The first of these, White argues, is basically false on a practical level, while the second involves a distorted view of morality, distorted by a massive anti-public propaganda campaign on the part of the MSM and government.
 
Here’s the paper’s abstract:
 

Abstract:
Despite reports that homeowners are increasingly “walking away” from their mortgages, most homeowners continue to make their payments even when they are significantly underwater. This article suggests that most homeowners choose not to strategically default as a result of two emotional forces: 1) the desire to avoid the shame and guilt of foreclosure; and 2) exaggerated anxiety over foreclosure’s perceived consequences. Moreover, these emotional constraints are actively cultivated by the government and other social control agents in order to encourage homeowners to follow social and moral norms related to the honoring of financial obligations – and to ignore market and legal norms under which strategic default might be both viable and the wisest financial decision. Norms governing homeowner behavior stand in sharp contrast to norms governing lenders, who seek to maximize profits or minimize losses irrespective of concerns of morality or social responsibility. This norm asymmetry leads to distributional inequalities in which individual homeowners shoulder a disproportionate burden from the housing collapse.

 
I haven’t yet had time to read the entire paper, but I’ll write more about it once I do. For now, I wanted to alert people to it and take the opportunity to offer a few basic thoughts on the subject of debt indoctrination.
 
The idea that any individual should feel morally committed to this system, to paying “debts” the system forced upon him, is both misguided and self-enslaving. It’s precisely what the gangsters want the people to think. That’s why this kind of social indoctrination exists.
 
But the facts are:
 
1. As everyone knows, the elites feel no such scruples or moral obligations. Every bank, every big corporation, feels it has an absolute right to be bailed out by taxpayer money, but that it does not incur any social obligations in return. It is entitled to continue with predatory, sociopathic, destructive behavior, both while it is a direct ward of the state and of course after it has gone through the charade of “paying back” a small portion of the public money it stole and continues to steal. (The TARP, which some of them “paid back” with such fanfare, is only a small portion of the ongoing loot conveyance.)
 
The government approves of this practice.
 
2. Meanwhile the system has been set up to encourage and for all intents and purposes require that the individual become a “consumer” and go into debt. The brainwashing starts in school and continues all our lives, as the corporate media is basically a shrieking advertising agency. That goes to the brainwashing which drives people into so-called “voluntary” consumer behavior.
 
3. More importantly, much of the debt load is not voluntary by any reasonable measure. The system is set up to be as high-maintenance as possible.
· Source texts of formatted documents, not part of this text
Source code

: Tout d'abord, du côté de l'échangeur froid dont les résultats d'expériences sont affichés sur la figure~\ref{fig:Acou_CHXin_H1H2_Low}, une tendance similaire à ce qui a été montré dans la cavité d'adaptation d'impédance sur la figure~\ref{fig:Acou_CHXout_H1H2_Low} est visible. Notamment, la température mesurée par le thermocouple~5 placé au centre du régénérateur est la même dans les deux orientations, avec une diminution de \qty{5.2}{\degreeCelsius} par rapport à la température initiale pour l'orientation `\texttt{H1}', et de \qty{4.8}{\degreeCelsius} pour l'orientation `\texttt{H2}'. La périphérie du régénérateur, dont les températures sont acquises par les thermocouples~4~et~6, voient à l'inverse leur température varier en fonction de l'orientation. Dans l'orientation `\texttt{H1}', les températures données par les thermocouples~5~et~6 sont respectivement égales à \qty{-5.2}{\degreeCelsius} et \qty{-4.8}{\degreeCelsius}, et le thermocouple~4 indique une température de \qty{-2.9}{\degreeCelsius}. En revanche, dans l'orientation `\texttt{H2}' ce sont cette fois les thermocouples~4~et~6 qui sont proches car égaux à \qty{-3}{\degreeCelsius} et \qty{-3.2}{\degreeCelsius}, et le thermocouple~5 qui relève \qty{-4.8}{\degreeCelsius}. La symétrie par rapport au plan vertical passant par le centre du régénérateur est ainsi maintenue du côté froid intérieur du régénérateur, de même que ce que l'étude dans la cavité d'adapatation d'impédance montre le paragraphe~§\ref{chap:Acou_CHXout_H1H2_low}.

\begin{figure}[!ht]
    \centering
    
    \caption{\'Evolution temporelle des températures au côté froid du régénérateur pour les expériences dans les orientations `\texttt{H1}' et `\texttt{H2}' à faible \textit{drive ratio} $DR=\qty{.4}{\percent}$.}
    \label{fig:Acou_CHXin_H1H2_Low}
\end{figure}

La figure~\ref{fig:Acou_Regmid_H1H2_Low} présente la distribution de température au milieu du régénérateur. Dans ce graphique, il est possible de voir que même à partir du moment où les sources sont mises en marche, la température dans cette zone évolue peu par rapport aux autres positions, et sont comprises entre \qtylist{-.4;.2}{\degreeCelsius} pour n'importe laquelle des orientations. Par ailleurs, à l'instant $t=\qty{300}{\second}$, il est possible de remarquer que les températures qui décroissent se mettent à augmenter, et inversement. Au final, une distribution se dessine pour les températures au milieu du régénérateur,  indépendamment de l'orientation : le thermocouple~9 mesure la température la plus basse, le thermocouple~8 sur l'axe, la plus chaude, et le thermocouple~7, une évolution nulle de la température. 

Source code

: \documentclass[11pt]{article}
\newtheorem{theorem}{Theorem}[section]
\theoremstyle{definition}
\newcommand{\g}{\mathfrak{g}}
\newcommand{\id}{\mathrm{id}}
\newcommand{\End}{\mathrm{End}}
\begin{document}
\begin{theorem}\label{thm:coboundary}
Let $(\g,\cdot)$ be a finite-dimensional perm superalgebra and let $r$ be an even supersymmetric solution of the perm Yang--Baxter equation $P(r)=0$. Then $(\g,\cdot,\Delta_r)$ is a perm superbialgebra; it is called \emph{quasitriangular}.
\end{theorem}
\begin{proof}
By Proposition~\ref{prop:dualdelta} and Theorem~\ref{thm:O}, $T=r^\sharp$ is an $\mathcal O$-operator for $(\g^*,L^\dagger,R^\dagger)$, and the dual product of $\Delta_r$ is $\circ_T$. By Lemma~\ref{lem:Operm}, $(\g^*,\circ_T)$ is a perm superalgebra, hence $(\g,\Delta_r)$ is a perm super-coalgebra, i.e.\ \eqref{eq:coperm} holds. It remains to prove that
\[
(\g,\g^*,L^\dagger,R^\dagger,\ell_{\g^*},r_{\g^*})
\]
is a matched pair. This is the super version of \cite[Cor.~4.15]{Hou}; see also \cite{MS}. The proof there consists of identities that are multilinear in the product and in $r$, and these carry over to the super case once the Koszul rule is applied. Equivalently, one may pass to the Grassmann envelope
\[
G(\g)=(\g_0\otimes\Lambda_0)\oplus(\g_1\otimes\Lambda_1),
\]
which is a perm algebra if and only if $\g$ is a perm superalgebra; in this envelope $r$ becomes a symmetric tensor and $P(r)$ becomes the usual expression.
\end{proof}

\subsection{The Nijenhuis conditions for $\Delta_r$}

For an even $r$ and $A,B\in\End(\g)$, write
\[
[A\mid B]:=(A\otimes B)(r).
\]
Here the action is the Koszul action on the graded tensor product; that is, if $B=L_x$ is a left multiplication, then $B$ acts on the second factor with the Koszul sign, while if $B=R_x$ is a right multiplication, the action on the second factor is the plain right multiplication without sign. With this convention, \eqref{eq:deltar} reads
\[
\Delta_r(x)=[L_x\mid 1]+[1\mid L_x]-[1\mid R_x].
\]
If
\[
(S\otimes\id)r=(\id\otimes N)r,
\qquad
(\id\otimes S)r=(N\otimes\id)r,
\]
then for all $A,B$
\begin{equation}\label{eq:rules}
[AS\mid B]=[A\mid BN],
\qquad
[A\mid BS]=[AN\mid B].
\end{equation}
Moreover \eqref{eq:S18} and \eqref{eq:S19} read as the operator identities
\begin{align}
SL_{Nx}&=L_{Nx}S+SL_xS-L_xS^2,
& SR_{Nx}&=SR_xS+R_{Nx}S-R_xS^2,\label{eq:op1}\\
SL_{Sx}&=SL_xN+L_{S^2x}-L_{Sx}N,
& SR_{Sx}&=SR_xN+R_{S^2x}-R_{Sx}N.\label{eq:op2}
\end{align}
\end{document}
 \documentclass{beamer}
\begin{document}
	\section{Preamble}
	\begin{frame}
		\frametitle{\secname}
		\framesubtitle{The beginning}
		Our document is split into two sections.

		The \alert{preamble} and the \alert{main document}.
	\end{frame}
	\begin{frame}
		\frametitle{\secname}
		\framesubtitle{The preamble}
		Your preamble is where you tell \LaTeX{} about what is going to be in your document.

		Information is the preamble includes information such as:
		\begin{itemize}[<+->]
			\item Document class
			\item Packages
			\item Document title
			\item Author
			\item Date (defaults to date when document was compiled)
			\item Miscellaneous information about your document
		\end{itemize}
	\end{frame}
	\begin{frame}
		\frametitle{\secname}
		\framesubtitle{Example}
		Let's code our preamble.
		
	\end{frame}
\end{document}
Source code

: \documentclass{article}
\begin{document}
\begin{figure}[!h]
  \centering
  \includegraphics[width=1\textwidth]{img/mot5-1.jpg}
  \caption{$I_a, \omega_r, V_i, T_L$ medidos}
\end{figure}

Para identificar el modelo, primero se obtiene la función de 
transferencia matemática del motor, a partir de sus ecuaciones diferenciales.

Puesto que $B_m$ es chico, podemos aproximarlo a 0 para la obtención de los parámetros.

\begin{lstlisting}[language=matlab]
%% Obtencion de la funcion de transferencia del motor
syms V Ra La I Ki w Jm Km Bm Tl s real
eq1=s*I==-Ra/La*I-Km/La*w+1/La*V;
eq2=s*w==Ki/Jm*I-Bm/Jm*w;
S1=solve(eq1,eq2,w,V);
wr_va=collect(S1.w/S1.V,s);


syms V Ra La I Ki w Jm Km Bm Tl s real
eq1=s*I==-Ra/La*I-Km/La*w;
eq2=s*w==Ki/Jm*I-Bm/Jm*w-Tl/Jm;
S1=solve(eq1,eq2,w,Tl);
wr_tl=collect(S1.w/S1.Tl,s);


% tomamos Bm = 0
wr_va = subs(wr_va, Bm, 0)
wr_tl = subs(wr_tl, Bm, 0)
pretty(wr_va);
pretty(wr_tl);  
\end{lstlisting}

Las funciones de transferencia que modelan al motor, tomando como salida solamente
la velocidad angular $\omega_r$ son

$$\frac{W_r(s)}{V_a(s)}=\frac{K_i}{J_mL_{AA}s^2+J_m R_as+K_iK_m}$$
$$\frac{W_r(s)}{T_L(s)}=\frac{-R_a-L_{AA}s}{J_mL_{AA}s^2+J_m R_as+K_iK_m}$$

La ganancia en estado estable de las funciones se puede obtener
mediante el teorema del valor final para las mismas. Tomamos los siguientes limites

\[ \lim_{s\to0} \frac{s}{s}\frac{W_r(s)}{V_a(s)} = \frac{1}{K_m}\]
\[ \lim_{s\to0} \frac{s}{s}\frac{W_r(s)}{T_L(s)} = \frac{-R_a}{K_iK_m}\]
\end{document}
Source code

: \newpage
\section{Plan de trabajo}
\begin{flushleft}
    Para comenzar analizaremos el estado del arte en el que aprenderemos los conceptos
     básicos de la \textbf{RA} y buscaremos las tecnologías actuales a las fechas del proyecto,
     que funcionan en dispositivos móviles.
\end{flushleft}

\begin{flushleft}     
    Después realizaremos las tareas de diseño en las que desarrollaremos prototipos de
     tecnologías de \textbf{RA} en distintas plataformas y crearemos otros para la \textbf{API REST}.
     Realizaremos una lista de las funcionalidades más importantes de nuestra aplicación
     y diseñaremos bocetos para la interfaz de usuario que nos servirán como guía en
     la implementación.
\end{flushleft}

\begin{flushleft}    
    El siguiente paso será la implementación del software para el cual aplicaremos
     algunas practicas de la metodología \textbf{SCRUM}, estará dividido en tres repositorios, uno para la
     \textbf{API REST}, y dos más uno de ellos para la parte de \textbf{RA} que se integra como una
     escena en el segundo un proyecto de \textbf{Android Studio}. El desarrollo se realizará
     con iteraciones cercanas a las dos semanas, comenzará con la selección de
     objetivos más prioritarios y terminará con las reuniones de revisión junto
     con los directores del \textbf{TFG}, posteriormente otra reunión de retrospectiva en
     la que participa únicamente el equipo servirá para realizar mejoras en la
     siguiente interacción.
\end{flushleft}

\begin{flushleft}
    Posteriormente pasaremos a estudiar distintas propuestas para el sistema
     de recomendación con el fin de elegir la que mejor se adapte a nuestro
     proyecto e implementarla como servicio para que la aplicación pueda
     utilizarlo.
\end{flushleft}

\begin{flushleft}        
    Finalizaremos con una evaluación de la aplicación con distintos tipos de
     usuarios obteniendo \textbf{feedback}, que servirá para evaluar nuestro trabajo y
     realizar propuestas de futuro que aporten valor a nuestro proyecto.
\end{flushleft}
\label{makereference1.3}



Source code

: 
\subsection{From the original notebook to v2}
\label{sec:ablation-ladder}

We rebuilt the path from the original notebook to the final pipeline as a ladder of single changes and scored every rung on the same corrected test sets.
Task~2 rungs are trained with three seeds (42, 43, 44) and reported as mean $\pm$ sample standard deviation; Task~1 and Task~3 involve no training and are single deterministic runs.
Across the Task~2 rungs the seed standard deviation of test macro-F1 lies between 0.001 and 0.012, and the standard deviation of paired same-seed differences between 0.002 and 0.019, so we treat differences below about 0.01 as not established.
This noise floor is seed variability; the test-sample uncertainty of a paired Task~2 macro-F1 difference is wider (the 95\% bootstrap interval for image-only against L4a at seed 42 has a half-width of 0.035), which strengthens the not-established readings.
It’s set up to require you to drive a car. It’s set up to require a college “education” which for most is little more than an astronomically expensive careerist hoop to jump through. It’s set up to drive housing and land prices out of reach other than through debt indenture. Since economic concentration pressures make it next to impossible to function as a low-overhead small business, the would-be entrepreneur is forced to go into debt to capitalize his business attempt.
 
All of this is intended to impose social control.
 
When we understand the dynamic we understand how the individual has been coerced into it, and how he is not morally responsible for these system debts.
 
(Of course I’m not talking about debts to friends, family, local business. But the big banks are not friends and they’re not citizens. They’ve done all they can to destroy America. We owe them nothing. Indeed, what’s immoral is to continue to support them wherever anyone has a choice.)
 
So these kinds of defaults are a form of civil disobedience, monkeywrenching, the real tea party. (I guess I should add the caveat that no doubt there have been many greedy, reckless borrowers who don’t really deserve to be called rebels if they default. So be it – I’m talking about the structural result. Eyes on the prize, always. The big banks are the enemy, everyone against them in any way an ally. Compared to the recklessness, selfishness, begging and free riding of the big banks and big creditors, who are themselves among the biggest debtors, individuals with their pennies of debt owe the system nothing and need feel no guilt over this.)
 
There’s an excellent piece by Michael Hudson from last February, Bubble Economy 2.0.
 
It’s one of the best yet written on the crisis. The part that’s relevant to this discussion is how Hudson describes talking to a banker who had an epiphany:
 

The officials drawn from Wall Street who now control of the Treasury and Federal Reserve repeat the right-wing Big Lie: Poor “subprime families” have brought the system down, exploiting the rich by trying to ape their betters and live beyond their means. Taking out subprime loans and not revealing their actual ability to pay, the NINJA poor (no income, no job, no audit) signed up to obtain “liars’ loans” as no-documentation Alt-A loans are called in the financial junk-paper trade.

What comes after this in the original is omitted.